:: What to do ::
Your answer should be each line of the entries that contains the word "Horse", copied in full.

________________________

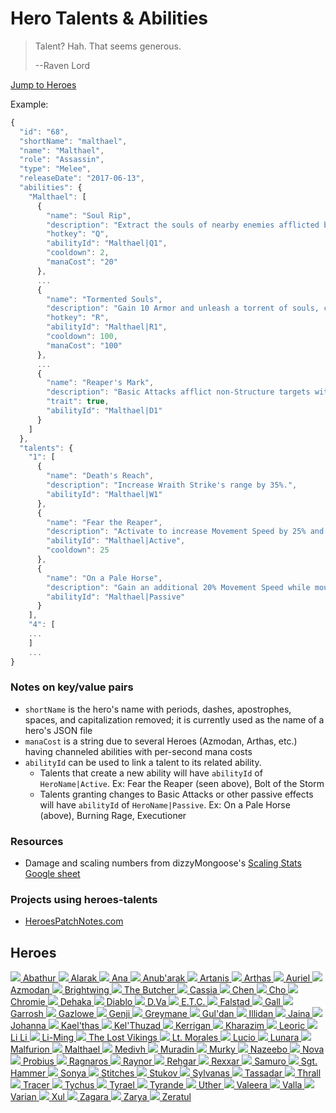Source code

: # Hero Talents & Abilities

> Talent? Hah. That seems generous.
>
> --Raven Lord

<a href="#heroes" class="btn-heroes">Jump to Heroes</a>

Example:

```javascript
{
  "id": "68",
  "shortName": "malthael",
  "name": "Malthael",
  "role": "Assassin",
  "type": "Melee",
  "releaseDate": "2017-06-13",
  "abilities": {
    "Malthael": [
      {
        "name": "Soul Rip",
        "description": "Extract the souls of nearby enemies afflicted by Reaper's Mark, dealing 100 (+4% per level) damage and healing Malthael for 44 per target hit. Heroic targets heal Malthael for an additional 3% of the Hero's maximum Health.",
        "hotkey": "Q",
        "abilityId": "Malthael|Q1",
        "cooldown": 2,
        "manaCost": "20"
      },
      ...
      {
        "name": "Tormented Souls",
        "description": "Gain 10 Armor and unleash a torrent of souls, continually applying Reaper's Mark to nearby enemies for 4 seconds.",
        "hotkey": "R",
        "abilityId": "Malthael|R1",
        "cooldown": 100,
        "manaCost": "100"
      },
      ...
      {
        "name": "Reaper's Mark",
        "description": "Basic Attacks afflict non-Structure targets with Reaper's Mark for 4 seconds.  Marked enemies are revealed and take damage equal to 2.25% of their maximum Health every 1 second.",
        "trait": true,
        "abilityId": "Malthael|D1"
      }
    ]
  },
  "talents": {
    "1": [
      {
        "name": "Death's Reach",
        "description": "Increase Wraith Strike's range by 35%.",
        "abilityId": "Malthael|W1"
      },
      {
        "name": "Fear the Reaper",
        "description": "Activate to increase Movement Speed by 25% and pass through other units for 4 seconds.",
        "abilityId": "Malthael|Active",
        "cooldown": 25
      },
      {
        "name": "On a Pale Horse",
        "description": "Gain an additional 20% Movement Speed while mounted.",
        "abilityId": "Malthael|Passive"
      }
    ],
    "4": [
    ...
    ]
    ...
}
```

### Notes on key/value pairs

* `shortName` is the hero's name with periods, dashes, apostrophes, spaces, and capitalization removed; it is currently used as the name of a hero's JSON file
* `manaCost` is a string due to several Heroes (Azmodan, Arthas, etc.) having channeled abilities with per-second mana costs
* `abilityId` can be used to link a talent to its related ability.
    * Talents that create a new ability will have `abilityId` of `HeroName|Active`.  Ex: Fear the Reaper (seen above), Bolt of the Storm
    * Talents granting changes to Basic Attacks or other passive effects will have `abilityId` of `HeroName|Passive`.  Ex: On a Pale Horse (above), Burning Rage, Executioner

### Resources

* Damage and scaling numbers from dizzyMongoose's [Scaling Stats Google sheet](https://docs.google.com/spreadsheets/d/1QTStBbvf9o5RuJBeM0X1rHrQxd3PCOT4y4li3Mwu9jY/pubhtml#)

### Projects using heroes-talents

* [HeroesPatchNotes.com](https://heroespatchnotes.com)

## Heroes

<a class="img-wrap" href="hero/abathur.json">
  <img class="img-rounded" src="https://heroespatchnotes.com/images/hero/abathur.png" />
  <span>Abathur</span>
</a>
<a class="img-wrap" href="hero/alarak.json">
  <img class="img-rounded" src="https://heroespatchnotes.com/images/hero/alarak.png" />
  <span>Alarak</span>
</a>
<a class="img-wrap" href="hero/ana.json">
  <img class="img-rounded" src="https://heroespatchnotes.com/images/hero/ana.png" />
  <span>Ana</span>
</a>
<a class="img-wrap" href="hero/anubarak.json">
  <img class="img-rounded" src="https://heroespatchnotes.com/images/hero/anubarak.png" />
  <span>Anub'arak</span>
</a>
<a class="img-wrap" href="hero/artanis.json">
  <img class="img-rounded" src="https://heroespatchnotes.com/images/hero/artanis.png" />
  <span>Artanis</span>
</a>
<a class="img-wrap" href="hero/arthas.json">
  <img class="img-rounded" src="https://heroespatchnotes.com/images/hero/arthas.png" />
  <span>Arthas</span>
</a>
<a class="img-wrap" href="hero/auriel.json">
  <img class="img-rounded" src="https://heroespatchnotes.com/images/hero/auriel.png" />
  <span>Auriel</span>
</a>
<a class="img-wrap" href="hero/azmodan.json">
  <img class="img-rounded" src="https://heroespatchnotes.com/images/hero/azmodan.png" />
  <span>Azmodan</span>
</a>
<a class="img-wrap" href="hero/brightwing.json">
  <img class="img-rounded" src="https://heroespatchnotes.com/images/hero/brightwing.png" />
  <span>Brightwing</span>
</a>
<a class="img-wrap" href="hero/butcher.json">
  <img class="img-rounded" src="https://heroespatchnotes.com/images/hero/butcher.png" />
  <span>The Butcher</span>
</a>
<a class="img-wrap" href="hero/cassia.json">
  <img class="img-rounded" src="https://heroespatchnotes.com/images/hero/cassia.png" />
  <span>Cassia</span>
</a>
<a class="img-wrap" href="hero/chen.json">
  <img class="img-rounded" src="https://heroespatchnotes.com/images/hero/chen.png" />
  <span>Chen</span>
</a>
<a class="img-wrap" href="hero/cho.json">
  <img class="img-rounded" src="https://heroespatchnotes.com/images/hero/cho.png" />
  <span>Cho</span>
</a>
<a class="img-wrap" href="hero/chromie.json">
  <img class="img-rounded" src="https://heroespatchnotes.com/images/hero/chromie.png" />
  <span>Chromie</span>
</a>
<a class="img-wrap" href="hero/dehaka.json">
  <img class="img-rounded" src="https://heroespatchnotes.com/images/hero/dehaka.png" />
  <span>Dehaka</span>
</a>
<a class="img-wrap" href="hero/diablo.json">
  <img class="img-rounded" src="https://heroespatchnotes.com/images/hero/diablo.png" />
  <span>Diablo</span>
</a>
<a class="img-wrap" href="hero/dva.json">
  <img class="img-rounded" src="https://heroespatchnotes.com/images/hero/dva.png" />
  <span>D.Va</span>
</a>
<a class="img-wrap" href="hero/etc.json">
  <img class="img-rounded" src="https://heroespatchnotes.com/images/hero/etc.png" />
  <span>E.T.C.</span>
</a>
<a class="img-wrap" href="hero/falstad.json">
  <img class="img-rounded" src="https://heroespatchnotes.com/images/hero/falstad.png" />
  <span>Falstad</span>
</a>
<a class="img-wrap" href="hero/gall.json">
  <img class="img-rounded" src="https://heroespatchnotes.com/images/hero/gall.png" />
  <span>Gall</span>
</a>
<a class="img-wrap" href="hero/garrosh.json">
  <img class="img-rounded" src="https://heroespatchnotes.com/images/hero/garrosh.png" />
  <span>Garrosh</span>
</a>
<a class="img-wrap" href="hero/gazlowe.json">
  <img class="img-rounded" src="https://heroespatchnotes.com/images/hero/gazlowe.png" />
  <span>Gazlowe</span>
</a>
<a class="img-wrap" href="hero/genji.json">
  <img class="img-rounded" src="https://heroespatchnotes.com/images/hero/genji.png" />
  <span>Genji</span>
</a>
<a class="img-wrap" href="hero/greymane.json">
  <img class="img-rounded" src="https://heroespatchnotes.com/images/hero/greymane.png" />
  <span>Greymane</span>
</a>
<a class="img-wrap" href="hero/guldan.json">
  <img class="img-rounded" src="https://heroespatchnotes.com/images/hero/guldan.png" />
  <span>Gul'dan</span>
</a>
<a class="img-wrap" href="hero/illidan.json">
  <img class="img-rounded" src="https://heroespatchnotes.com/images/hero/illidan.png" />
  <span>Illidan</span>
</a>
<a class="img-wrap" href="hero/jaina.json">
  <img class="img-rounded" src="https://heroespatchnotes.com/images/hero/jaina.png" />
  <span>Jaina</span>
</a>
<a class="img-wrap" href="hero/johanna.json">
  <img class="img-rounded" src="https://heroespatchnotes.com/images/hero/johanna.png" />
  <span>Johanna</span>
</a>
<a class="img-wrap" href="hero/kaelthas.json">
  <img class="img-rounded" src="https://heroespatchnotes.com/images/hero/kaelthas.png" />
  <span>Kael'thas</span>
</a>
<a class="img-wrap" href="hero/kelthuzad.json">
  <img class="img-rounded" src="https://heroespatchnotes.com/images/hero/kelthuzad.png" />
  <span>Kel'Thuzad</span>
</a>
<a class="img-wrap" href="hero/kerrigan.json">
  <img class="img-rounded" src="https://heroespatchnotes.com/images/hero/kerrigan.png" />
  <span>Kerrigan</span>
</a>
<a class="img-wrap" href="hero/kharazim.json">
  <img class="img-rounded" src="https://heroespatchnotes.com/images/hero/kharazim.png" />
  <span>Kharazim</span>
</a>
<a class="img-wrap" href="hero/leoric.json">
  <img class="img-rounded" src="https://heroespatchnotes.com/images/hero/leoric.png" />
  <span>Leoric</span>
</a>
<a class="img-wrap" href="hero/lili.json">
  <img class="img-rounded" src="https://heroespatchnotes.com/images/hero/lili.png" />
  <span>Li Li</span>
</a>
<a class="img-wrap" href="hero/liming.json">
  <img class="img-rounded" src="https://heroespatchnotes.com/images/hero/liming.png" />
  <span>Li-Ming</span>
</a>
<a class="img-wrap" href="hero/thelostvikings.json">
  <img class="img-rounded" src="https://heroespatchnotes.com/images/hero/thelostvikings.png" />
  <span>The Lost Vikings</span>
</a>
<a class="img-wrap" href="hero/ltmorales.json">
  <img class="img-rounded" src="https://heroespatchnotes.com/images/hero/ltmorales.png" />
  <span>Lt. Morales</span>
</a>
<a class="img-wrap" href="hero/lucio.json">
  <img class="img-rounded" src="https://heroespatchnotes.com/images/hero/lucio.png" />
  <span>Lucio</span>
</a>
<a class="img-wrap" href="hero/lunara.json">
  <img class="img-rounded" src="https://heroespatchnotes.com/images/hero/lunara.png" />
  <span>Lunara</span>
</a>
<a class="img-wrap" href="hero/malfurion.json">
  <img class="img-rounded" src="https://heroespatchnotes.com/images/hero/malfurion.png" />
  <span>Malfurion</span>
</a>
<a class="img-wrap" href="hero/malthael.json">
  <img class="img-rounded" src="https://heroespatchnotes.com/images/hero/malthael.png" />
  <span>Malthael</span>
</a>
<a class="img-wrap" href="hero/medivh.json">
  <img class="img-rounded" src="https://heroespatchnotes.com/images/hero/medivh.png" />
  <span>Medivh</span>
</a>
<a class="img-wrap" href="hero/muradin.json">
  <img class="img-rounded" src="https://heroespatchnotes.com/images/hero/muradin.png" />
  <span>Muradin</span>
</a>
<a class="img-wrap" href="hero/murky.json">
  <img class="img-rounded" src="https://heroespatchnotes.com/images/hero/murky.png" />
  <span>Murky</span>
</a>
<a class="img-wrap" href="hero/nazeebo.json">
  <img class="img-rounded" src="https://heroespatchnotes.com/images/hero/nazeebo.png" />
  <span>Nazeebo</span>
</a>
<a class="img-wrap" href="hero/nova.json">
  <img class="img-rounded" src="https://heroespatchnotes.com/images/hero/nova.png" />
  <span>Nova</span>
</a>
<a class="img-wrap" href="hero/probius.json">
  <img class="img-rounded" src="https://heroespatchnotes.com/images/hero/probius.png" />
  <span>Probius</span>
</a>
<a class="img-wrap" href="hero/ragnaros.json">
  <img class="img-rounded" src="https://heroespatchnotes.com/images/hero/ragnaros.png" />
  <span>Ragnaros</span>
</a>
<a class="img-wrap" href="hero/raynor.json">
  <img class="img-rounded" src="https://heroespatchnotes.com/images/hero/raynor.png" />
  <span>Raynor</span>
</a>
<a class="img-wrap" href="hero/rehgar.json">
  <img class="img-rounded" src="https://heroespatchnotes.com/images/hero/rehgar.png" />
  <span>Rehgar</span>
</a>
<a class="img-wrap" href="hero/rexxar.json">
  <img class="img-rounded" src="https://heroespatchnotes.com/images/hero/rexxar.png" />
  <span>Rexxar</span>
</a>
<a class="img-wrap" href="hero/samuro.json">
  <img class="img-rounded" src="https://heroespatchnotes.com/images/hero/samuro.png" />
  <span>Samuro</span>
</a>
<a class="img-wrap" href="hero/sgthammer.json">
  <img class="img-rounded" src="https://heroespatchnotes.com/images/hero/sgthammer.png" />
  <span>Sgt. Hammer</span>
</a>
<a class="img-wrap" href="hero/sonya.json">
  <img class="img-rounded" src="https://heroespatchnotes.com/images/hero/sonya.png" />
  <span>Sonya</span>
</a>
<a class="img-wrap" href="hero/stitches.json">
  <img class="img-rounded" src="https://heroespatchnotes.com/images/hero/stitches.png" />
  <span>Stitches</span>
</a>
<a class="img-wrap" href="hero/stukov.json">
  <img class="img-rounded" src="https://heroespatchnotes.com/images/hero/stukov.png" />
  <span>Stukov</span>
</a>
<a class="img-wrap" href="hero/sylvanas.json">
  <img class="img-rounded" src="https://heroespatchnotes.com/images/hero/sylvanas.png" />
  <span>Sylvanas</span>
</a>
<a class="img-wrap" href="hero/tassadar.json">
  <img class="img-rounded" src="https://heroespatchnotes.com/images/hero/tassadar.png" />
  <span>Tassadar</span>
</a>
<a class="img-wrap" href="hero/thrall.json">
  <img class="img-rounded" src="https://heroespatchnotes.com/images/hero/thrall.png" />
  <span>Thrall</span>
</a>
<a class="img-wrap" href="hero/tracer.json">
  <img class="img-rounded" src="https://heroespatchnotes.com/images/hero/tracer.png" />
  <span>Tracer</span>
</a>
<a class="img-wrap" href="hero/tychus.json">
  <img class="img-rounded" src="https://heroespatchnotes.com/images/hero/tychus.png" />
  <span>Tychus</span>
</a>
<a class="img-wrap" href="hero/tyrael.json">
  <img class="img-rounded" src="https://heroespatchnotes.com/images/hero/tyrael.png" />
  <span>Tyrael</span>
</a>
<a class="img-wrap" href="hero/tyrande.json">
  <img class="img-rounded" src="https://heroespatchnotes.com/images/hero/tyrande.png" />
  <span>Tyrande</span>
</a>
<a class="img-wrap" href="hero/uther.json">
  <img class="img-rounded" src="https://heroespatchnotes.com/images/hero/uther.png" />
  <span>Uther</span>
</a>
<a class="img-wrap" href="hero/valeera.json">
  <img class="img-rounded" src="https://heroespatchnotes.com/images/hero/valeera.png" />
  <span>Valeera</span>
</a>
<a class="img-wrap" href="hero/valla.json">
  <img class="img-rounded" src="https://heroespatchnotes.com/images/hero/valla.png" />
  <span>Valla</span>
</a>
<a class="img-wrap" href="hero/varian.json">
  <img class="img-rounded" src="https://heroespatchnotes.com/images/hero/varian.png" />
  <span>Varian</span>
</a>
<a class="img-wrap" href="hero/xul.json">
  <img class="img-rounded" src="https://heroespatchnotes.com/images/hero/xul.png" />
  <span>Xul</span>
</a>
<a class="img-wrap" href="hero/zagara.json">
  <img class="img-rounded" src="https://heroespatchnotes.com/images/hero/zagara.png" />
  <span>Zagara</span>
</a>
<a class="img-wrap" href="hero/zarya.json">
  <img class="img-rounded" src="https://heroespatchnotes.com/images/hero/zarya.png" />
  <span>Zarya</span>
</a>
<a class="img-wrap" href="hero/zeratul.json">
  <img class="img-rounded" src="https://heroespatchnotes.com/images/hero/zeratul.png" />
  <span>Zeratul</span>
</a>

________________________

:: Exercise answer ::
        "name": "On a Pale Horse",
    * Talents granting changes to Basic Attacks or other passive effects will have `abilityId` of `HeroName|Passive`.  Ex: On a Pale Horse (above), Burning Rage, Executioner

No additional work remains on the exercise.